Source code for scitex_audio._engines._luxtts_engine

#!/usr/bin/env python3
# Timestamp: "2026-03-14 (ywatanabe)"
# File: /home/ywatanabe/proj/scitex-python/src/scitex/audio/engines/_luxtts_engine.py
# ----------------------------------------

"""
LuxTTS backend - Open-source, offline, voice-cloning TTS.

Uses the ZipVoice/LuxTTS model from HuggingFace.
Supports CPU, CUDA, and MPS devices.
48kHz output, near-realtime on CPU, 150x+ on GPU.

Install:
    pip install git+https://github.com/ysharma3501/LuxTTS.git
"""

from __future__ import annotations

import os
import threading
from pathlib import Path
from typing import List, Optional

from ._base import BaseTTS

__all__ = ["LuxTTS"]

_lock = threading.Lock()
_cached_model = None
_cached_prompt = None
_cached_ref_path = None


def _get_model(device: str = "cpu", model_id: str = "YatharthS/LuxTTS"):
    """Get or create cached LuxTTS model (singleton)."""
    global _cached_model
    with _lock:
        if _cached_model is None:
            from zipvoice.luxvoice import LuxTTS as _LuxTTSModel

            _cached_model = _LuxTTSModel(model_id, device=device)
        return _cached_model


def _get_encoded_prompt(model, ref_path: str, duration: float = 5.0, rms: float = 0.01):
    """Get or create cached encoded prompt for a reference audio."""
    global _cached_prompt, _cached_ref_path
    with _lock:
        if _cached_prompt is None or _cached_ref_path != ref_path:
            # Suppress Whisper's hallucinated transcription log
            import contextlib
            import io

            with (
                contextlib.redirect_stdout(io.StringIO()),
                contextlib.redirect_stderr(io.StringIO()),
            ):
                _cached_prompt = model.encode_prompt(
                    ref_path, duration=duration, rms=rms
                )
            _cached_ref_path = ref_path
        return _cached_prompt



[docs]
class LuxTTS(BaseTTS):
    """LuxTTS backend - open-source voice-cloning TTS.

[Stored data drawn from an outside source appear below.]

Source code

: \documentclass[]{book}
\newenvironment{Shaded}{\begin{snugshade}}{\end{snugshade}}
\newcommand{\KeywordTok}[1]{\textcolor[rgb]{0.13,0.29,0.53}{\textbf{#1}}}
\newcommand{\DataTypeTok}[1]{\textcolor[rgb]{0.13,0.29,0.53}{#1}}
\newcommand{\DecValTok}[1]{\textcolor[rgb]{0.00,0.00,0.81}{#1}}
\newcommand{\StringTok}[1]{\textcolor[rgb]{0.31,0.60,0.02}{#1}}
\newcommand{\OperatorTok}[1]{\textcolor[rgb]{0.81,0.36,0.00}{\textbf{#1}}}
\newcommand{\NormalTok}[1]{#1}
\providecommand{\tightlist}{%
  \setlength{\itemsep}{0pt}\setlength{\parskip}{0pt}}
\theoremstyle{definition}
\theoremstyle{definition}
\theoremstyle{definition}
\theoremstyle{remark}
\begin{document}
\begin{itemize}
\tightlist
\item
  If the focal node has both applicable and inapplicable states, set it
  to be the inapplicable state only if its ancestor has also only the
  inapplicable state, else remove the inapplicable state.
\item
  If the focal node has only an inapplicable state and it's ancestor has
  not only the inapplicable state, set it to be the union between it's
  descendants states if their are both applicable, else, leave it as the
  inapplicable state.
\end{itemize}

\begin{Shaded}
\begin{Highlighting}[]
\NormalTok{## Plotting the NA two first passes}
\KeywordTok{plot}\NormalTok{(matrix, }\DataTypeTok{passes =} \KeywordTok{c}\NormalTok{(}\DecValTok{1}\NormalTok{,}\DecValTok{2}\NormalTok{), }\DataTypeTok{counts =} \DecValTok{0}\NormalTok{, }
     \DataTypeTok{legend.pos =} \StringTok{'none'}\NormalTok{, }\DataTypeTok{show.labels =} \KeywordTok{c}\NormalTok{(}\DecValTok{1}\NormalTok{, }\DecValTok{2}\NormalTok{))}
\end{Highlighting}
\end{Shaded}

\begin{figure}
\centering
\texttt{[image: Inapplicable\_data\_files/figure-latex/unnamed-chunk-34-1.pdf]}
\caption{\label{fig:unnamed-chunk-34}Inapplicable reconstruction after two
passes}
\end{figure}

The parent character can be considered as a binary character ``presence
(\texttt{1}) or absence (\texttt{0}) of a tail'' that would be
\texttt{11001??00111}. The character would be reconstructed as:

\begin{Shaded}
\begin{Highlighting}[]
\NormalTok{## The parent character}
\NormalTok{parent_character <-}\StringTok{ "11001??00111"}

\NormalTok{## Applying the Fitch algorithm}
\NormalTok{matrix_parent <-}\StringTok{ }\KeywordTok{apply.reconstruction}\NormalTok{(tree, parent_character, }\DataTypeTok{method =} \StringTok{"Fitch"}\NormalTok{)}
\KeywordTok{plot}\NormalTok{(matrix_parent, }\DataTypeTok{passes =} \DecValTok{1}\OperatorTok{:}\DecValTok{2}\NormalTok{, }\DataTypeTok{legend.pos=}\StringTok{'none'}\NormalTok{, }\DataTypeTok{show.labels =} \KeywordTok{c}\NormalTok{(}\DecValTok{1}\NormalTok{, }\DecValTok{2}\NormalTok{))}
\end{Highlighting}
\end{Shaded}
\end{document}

    High-quality 48kHz output. Near-realtime on CPU, 150x+ on GPU.
    Requires a reference audio file for voice cloning.

    Install: pip install git+https://github.com/ysharma3501/LuxTTS.git
    """

    # Default reference audio search paths
    _DEFAULT_REF_DIRS = [
        "~/.config/scitex/audio/reference",
        "~/.scitex/audio/reference",
    ]

    def __init__(
        self,
        device: Optional[str] = None,
        model_id: str = "YatharthS/LuxTTS",
        reference_audio: Optional[str] = None,
        num_steps: int = 4,
        speed: float = 2.0,
        rms: float = 0.01,
        t_shift: float = 0.9,
        return_smooth: bool = False,
        ref_duration: float = 5.0,
        trim_start: Optional[float] = None,
        **kwargs,
    ):
        super().__init__(**kwargs)
        self._device = device or self._detect_device()
        self._model_id = model_id
        self._reference_audio = reference_audio
        self.num_steps = num_steps
        self.speed = speed
        self.rms = rms
        self.t_shift = t_shift
        self.return_smooth = return_smooth
        self.ref_duration = ref_duration
        self._trim_start = trim_start or float(
            os.environ.get("SCITEX_AUDIO_LUXTTS_TRIM_START", "0")
        )

    @staticmethod
    def _detect_device() -> str:
        """Auto-detect best available device."""
        try:
            import torch

            if torch.cuda.is_available():
                return "cuda"
            if hasattr(torch.backends, "mps") and torch.backends.mps.is_available():
                return "mps"
        except ImportError:
            pass
        return "cpu"

    @property
    def name(self) -> str:
        return "luxtts"

    @property
    def requires_internet(self) -> bool:
        # Only for initial model download from HuggingFace
        return False

    def _find_reference_audio(self) -> Optional[str]:
        """Find a reference audio file from configured paths."""
        # Explicit config
        if self._reference_audio:
            path = Path(self._reference_audio).expanduser()
            if path.exists():
                return str(path)

        # Environment variable
        env_ref = os.environ.get("SCITEX_AUDIO_LUXTTS_REFERENCE")
        if env_ref:
            path = Path(env_ref).expanduser()
            if path.exists():
                return str(path)

        # Search default directories
        for dir_path in self._DEFAULT_REF_DIRS:
            d = Path(dir_path).expanduser()
            if d.is_dir():
                for ext in ("*.wav", "*.mp3", "*.flac", "*.ogg"):
                    files = sorted(d.glob(ext))
                    if files:
                        return str(files[0])

        return None

    def _create_default_reference(self) -> str:
        """Create a minimal reference audio when none is provided."""
        import numpy as np
        import soundfile as sf

        ref_dir = Path("~/.config/scitex/audio/reference").expanduser()
        ref_dir.mkdir(parents=True, exist_ok=True)
        ref_path = ref_dir / "default_ref.wav"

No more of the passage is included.